WHAT YOU NEED TO DO: Your reply should be one number: how many lines of the material contain the word "caption".

INFORMATION SUPPLIED:
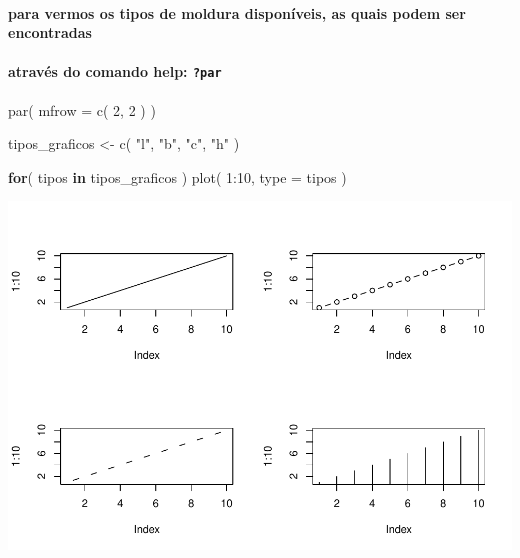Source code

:\documentclass[
]{article}
\newenvironment{Shaded}{\begin{snugshade}}{\end{snugshade}}
\newcommand{\AttributeTok}[1]{\textcolor[rgb]{0.77,0.63,0.00}{#1}}
\newcommand{\ControlFlowTok}[1]{\textcolor[rgb]{0.13,0.29,0.53}{\textbf{#1}}}
\newcommand{\DecValTok}[1]{\textcolor[rgb]{0.00,0.00,0.81}{#1}}
\newcommand{\FunctionTok}[1]{\textcolor[rgb]{0.00,0.00,0.00}{#1}}
\newcommand{\NormalTok}[1]{#1}
\newcommand{\OtherTok}[1]{\textcolor[rgb]{0.56,0.35,0.01}{#1}}
\newcommand{\SpecialCharTok}[1]{\textcolor[rgb]{0.00,0.00,0.00}{#1}}
\newcommand{\StringTok}[1]{\textcolor[rgb]{0.31,0.60,0.02}{#1}}
\begin{document}
\hypertarget{para-vermos-os-tipos-de-moldura-disponuxedveis-as-quais-podem-ser-encontradas}{%
\paragraph{para vermos os tipos de moldura disponíveis, as quais podem
ser
encontradas}\label{para-vermos-os-tipos-de-moldura-disponuxedveis-as-quais-podem-ser-encontradas}}

\hypertarget{atravuxe9s-do-comando-help-par}{%
\paragraph{\texorpdfstring{através do comando help:
\texttt{?par}}{através do comando help: ?par}}\label{atravuxe9s-do-comando-help-par}}

\begin{Shaded}
\begin{Highlighting}[]
\FunctionTok{par}\NormalTok{( }\AttributeTok{mfrow =} \FunctionTok{c}\NormalTok{( }\DecValTok{2}\NormalTok{, }\DecValTok{2}\NormalTok{ ) )}

\NormalTok{tipos\_graficos }\OtherTok{\textless{}{-}} \FunctionTok{c}\NormalTok{( }\StringTok{"l"}\NormalTok{, }\StringTok{"b"}\NormalTok{, }\StringTok{"c"}\NormalTok{, }\StringTok{"h"}\NormalTok{ ) }

\ControlFlowTok{for}\NormalTok{( tipos }\ControlFlowTok{in}\NormalTok{ tipos\_graficos ) }\FunctionTok{plot}\NormalTok{( }\DecValTok{1}\SpecialCharTok{:}\DecValTok{10}\NormalTok{, }\AttributeTok{type =}\NormalTok{ tipos )}
\end{Highlighting}
\end{Shaded}

\includegraphics{presencial_função_plot_04_turma_B_files/figure-latex/unnamed-chunk-10-1.pdf}
\end{document}
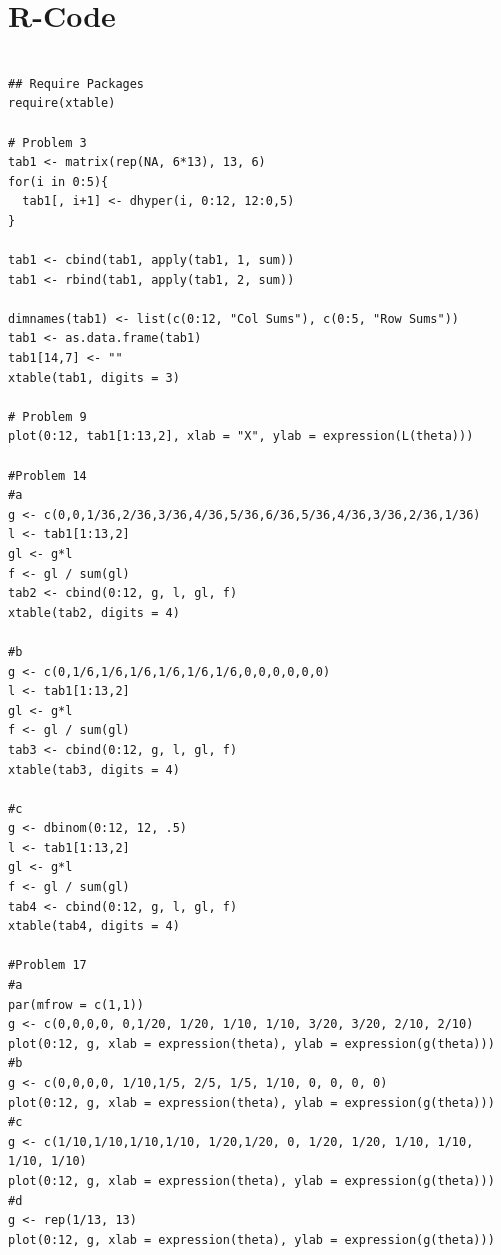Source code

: \documentclass[12pt]{article}\usepackage[]{graphicx}\usepackage[]{color}
\begin{document}
\section*{R-Code}
\begin{verbatim}

## Require Packages
require(xtable)

# Problem 3
tab1 <- matrix(rep(NA, 6*13), 13, 6)
for(i in 0:5){
  tab1[, i+1] <- dhyper(i, 0:12, 12:0,5)
}

tab1 <- cbind(tab1, apply(tab1, 1, sum))
tab1 <- rbind(tab1, apply(tab1, 2, sum))

dimnames(tab1) <- list(c(0:12, "Col Sums"), c(0:5, "Row Sums"))
tab1 <- as.data.frame(tab1)
tab1[14,7] <- ""
xtable(tab1, digits = 3)

# Problem 9
plot(0:12, tab1[1:13,2], xlab = "X", ylab = expression(L(theta)))

#Problem 14
#a
g <- c(0,0,1/36,2/36,3/36,4/36,5/36,6/36,5/36,4/36,3/36,2/36,1/36)
l <- tab1[1:13,2]
gl <- g*l
f <- gl / sum(gl)
tab2 <- cbind(0:12, g, l, gl, f)
xtable(tab2, digits = 4)

#b
g <- c(0,1/6,1/6,1/6,1/6,1/6,1/6,0,0,0,0,0,0)
l <- tab1[1:13,2]
gl <- g*l
f <- gl / sum(gl)
tab3 <- cbind(0:12, g, l, gl, f)
xtable(tab3, digits = 4)

#c
g <- dbinom(0:12, 12, .5)
l <- tab1[1:13,2]
gl <- g*l
f <- gl / sum(gl)
tab4 <- cbind(0:12, g, l, gl, f)
xtable(tab4, digits = 4)

#Problem 17
#a
par(mfrow = c(1,1))
g <- c(0,0,0,0, 0,1/20, 1/20, 1/10, 1/10, 3/20, 3/20, 2/10, 2/10)
plot(0:12, g, xlab = expression(theta), ylab = expression(g(theta)))
#b
g <- c(0,0,0,0, 1/10,1/5, 2/5, 1/5, 1/10, 0, 0, 0, 0)
plot(0:12, g, xlab = expression(theta), ylab = expression(g(theta)))
#c
g <- c(1/10,1/10,1/10,1/10, 1/20,1/20, 0, 1/20, 1/20, 1/10, 1/10, 1/10, 1/10)
plot(0:12, g, xlab = expression(theta), ylab = expression(g(theta)))
#d
g <- rep(1/13, 13)
plot(0:12, g, xlab = expression(theta), ylab = expression(g(theta)))
\end{verbatim}
\end{document}
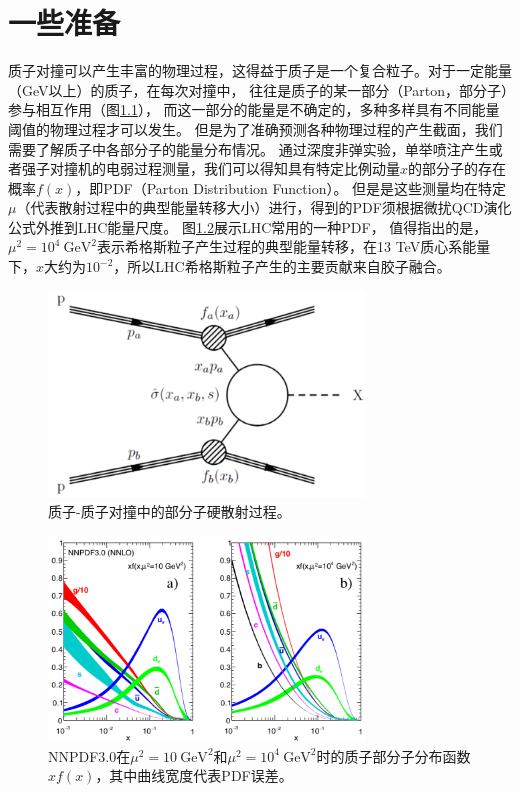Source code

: \chapter{一些准备}
质子对撞可以产生丰富的物理过程，这得益于质子是一个复合粒子。对于一定能量（GeV以上）的质子，在每次对撞中，
往往是质子的某一部分（Parton，部分子）参与相互作用（图\ref{fig:pp_collision}），
而这一部分的能量是不确定的，多种多样具有不同能量阈值的物理过程才可以发生。
但是为了准确预测各种物理过程的产生截面，我们需要了解质子中各部分子的能量分布情况。
通过深度非弹实验\cite{Kuhlen:390284}，单举喷注产生\cite{Aad2015-pdf}或者强子对撞机的电弱过程测量\cite{Khachatryan2016,Khachatryan2015}，我们可以得知具有特定比例动量$x$的部分子的存在概率$f(x)$，即PDF（Parton Distribution Function）。
但是是这些测量均在特定$\mu$（代表散射过程中的典型能量转移大小）进行，得到的PDF须根据微扰QCD演化公式\cite{ellis_stirling_webber_1996}外推到LHC能量尺度。
图\ref{fig:NNPDF3}展示LHC常用的一种PDF，
值得指出的是，$\mu^2=10^4~\text{GeV}^2$表示希格斯粒子产生过程的典型能量转移，在13 TeV质心系能量下，$x$大约为$10^{-2}$，所以LHC希格斯粒子产生的主要贡献来自胶子融合。
\begin{figure}[h]
\centering
 \includegraphics[width=0.75\textwidth]{fig/inclusive_pp.png}
 \caption{质子-质子对撞中的部分子硬散射过程。}
 \label{fig:pp_collision}
\end{figure}
\begin{figure}[h]
\centering
 \includegraphics[width=0.75\textwidth]{fig/NNPDF3.png}
 \caption{NNPDF3.0\cite{24}在$\mu^2=10~\text{GeV}^2$和$\mu^2=10^4~\text{GeV}^2$时的质子部分子分布函数$xf(x)$，其中曲线宽度代表PDF误差。}
 \label{fig:NNPDF3}
\end{figure}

RESPONSE AREA: 2